What is required.
Reproduce all of the records exactly.

------ Input ------

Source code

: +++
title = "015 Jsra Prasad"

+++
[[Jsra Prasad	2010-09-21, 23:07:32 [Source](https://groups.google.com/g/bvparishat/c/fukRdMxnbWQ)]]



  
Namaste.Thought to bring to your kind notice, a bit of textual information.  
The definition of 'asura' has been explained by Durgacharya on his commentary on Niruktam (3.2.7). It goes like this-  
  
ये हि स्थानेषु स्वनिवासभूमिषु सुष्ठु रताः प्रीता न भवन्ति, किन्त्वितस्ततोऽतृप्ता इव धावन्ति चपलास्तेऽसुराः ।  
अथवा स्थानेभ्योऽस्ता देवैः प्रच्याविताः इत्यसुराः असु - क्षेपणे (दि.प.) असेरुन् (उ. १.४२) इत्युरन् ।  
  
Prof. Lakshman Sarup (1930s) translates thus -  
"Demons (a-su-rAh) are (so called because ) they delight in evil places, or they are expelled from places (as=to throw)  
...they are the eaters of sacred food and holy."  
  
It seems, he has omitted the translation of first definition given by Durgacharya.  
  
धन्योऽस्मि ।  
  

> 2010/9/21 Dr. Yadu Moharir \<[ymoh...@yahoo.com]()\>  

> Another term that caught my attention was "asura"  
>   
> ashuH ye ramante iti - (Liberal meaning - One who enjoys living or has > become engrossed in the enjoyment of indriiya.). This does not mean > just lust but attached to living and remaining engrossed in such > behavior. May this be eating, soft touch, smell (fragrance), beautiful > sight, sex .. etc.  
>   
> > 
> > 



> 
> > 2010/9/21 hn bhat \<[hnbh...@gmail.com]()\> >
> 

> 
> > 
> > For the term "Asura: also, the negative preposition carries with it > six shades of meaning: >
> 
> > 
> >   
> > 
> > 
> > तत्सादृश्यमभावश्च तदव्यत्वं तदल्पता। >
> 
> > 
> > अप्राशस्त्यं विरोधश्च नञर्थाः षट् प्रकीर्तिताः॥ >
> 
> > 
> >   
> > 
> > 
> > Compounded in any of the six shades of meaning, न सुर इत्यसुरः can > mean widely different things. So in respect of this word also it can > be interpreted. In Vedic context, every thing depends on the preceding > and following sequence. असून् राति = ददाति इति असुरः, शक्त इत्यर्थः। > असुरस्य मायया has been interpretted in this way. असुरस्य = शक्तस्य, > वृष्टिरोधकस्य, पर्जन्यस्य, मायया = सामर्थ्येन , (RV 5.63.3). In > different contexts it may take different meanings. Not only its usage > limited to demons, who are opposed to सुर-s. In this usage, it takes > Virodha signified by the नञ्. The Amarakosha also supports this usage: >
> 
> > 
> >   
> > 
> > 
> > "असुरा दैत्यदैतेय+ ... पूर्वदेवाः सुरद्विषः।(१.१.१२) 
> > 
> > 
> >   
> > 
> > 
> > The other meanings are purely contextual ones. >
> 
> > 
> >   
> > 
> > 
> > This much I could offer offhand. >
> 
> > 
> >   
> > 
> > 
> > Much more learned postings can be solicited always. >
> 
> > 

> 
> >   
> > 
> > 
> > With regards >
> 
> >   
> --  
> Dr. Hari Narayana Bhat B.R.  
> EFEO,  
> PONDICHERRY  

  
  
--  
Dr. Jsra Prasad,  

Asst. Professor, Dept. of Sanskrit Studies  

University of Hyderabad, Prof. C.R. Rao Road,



------

Task result.
Source code

: +++
title = "015 Jsra Prasad"

+++
[[Jsra Prasad	2010-09-21, 23:07:32 [Source](https://groups.google.com/g/bvparishat/c/fukRdMxnbWQ)]]



  
Namaste.Thought to bring to your kind notice, a bit of textual information.  
The definition of 'asura' has been explained by Durgacharya on his commentary on Niruktam (3.2.7). It goes like this-  
  
ये हि स्थानेषु स्वनिवासभूमिषु सुष्ठु रताः प्रीता न भवन्ति, किन्त्वितस्ततोऽतृप्ता इव धावन्ति चपलास्तेऽसुराः ।  
अथवा स्थानेभ्योऽस्ता देवैः प्रच्याविताः इत्यसुराः असु - क्षेपणे (दि.प.) असेरुन् (उ. १.४२) इत्युरन् ।  
  
Prof. Lakshman Sarup (1930s) translates thus -  
"Demons (a-su-rAh) are (so called because ) they delight in evil places, or they are expelled from places (as=to throw)  
...they are the eaters of sacred food and holy."  
  
It seems, he has omitted the translation of first definition given by Durgacharya.  
  
धन्योऽस्मि ।  
  

> 2010/9/21 Dr. Yadu Moharir \<[ymoh...@yahoo.com]()\>  

> Another term that caught my attention was "asura"  
>   
> ashuH ye ramante iti - (Liberal meaning - One who enjoys living or has > become engrossed in the enjoyment of indriiya.). This does not mean > just lust but attached to living and remaining engrossed in such > behavior. May this be eating, soft touch, smell (fragrance), beautiful > sight, sex .. etc.  
>   
> > 
> > 



> 
> > 2010/9/21 hn bhat \<[hnbh...@gmail.com]()\> >
> 

> 
> > 
> > For the term "Asura: also, the negative preposition carries with it > six shades of meaning: >
> 
> > 
> >   
> > 
> > 
> > तत्सादृश्यमभावश्च तदव्यत्वं तदल्पता। >
> 
> > 
> > अप्राशस्त्यं विरोधश्च नञर्थाः षट् प्रकीर्तिताः॥ >
> 
> > 
> >   
> > 
> > 
> > Compounded in any of the six shades of meaning, न सुर इत्यसुरः can > mean widely different things. So in respect of this word also it can > be interpreted. In Vedic context, every thing depends on the preceding > and following sequence. असून् राति = ददाति इति असुरः, शक्त इत्यर्थः। > असुरस्य मायया has been interpretted in this way. असुरस्य = शक्तस्य, > वृष्टिरोधकस्य, पर्जन्यस्य, मायया = सामर्थ्येन , (RV 5.63.3). In > different contexts it may take different meanings. Not only its usage > limited to demons, who are opposed to सुर-s. In this usage, it takes > Virodha signified by the नञ्. The Amarakosha also supports this usage: >
> 
> > 
> >   
> > 
> > 
> > "असुरा दैत्यदैतेय+ ... पूर्वदेवाः सुरद्विषः।(१.१.१२) 
> > 
> > 
> >   
> > 
> > 
> > The other meanings are purely contextual ones. >
> 
> > 
> >   
> > 
> > 
> > This much I could offer offhand. >
> 
> > 
> >   
> > 
> > 
> > Much more learned postings can be solicited always. >
> 
> > 

> 
> >   
> > 
> > 
> > With regards >
> 
> >   
> --  
> Dr. Hari Narayana Bhat B.R.  
> EFEO,  
> PONDICHERRY  

  
  
--  
Dr. Jsra Prasad,  

Asst. Professor, Dept. of Sanskrit Studies  

University of Hyderabad, Prof. C.R. Rao Road,



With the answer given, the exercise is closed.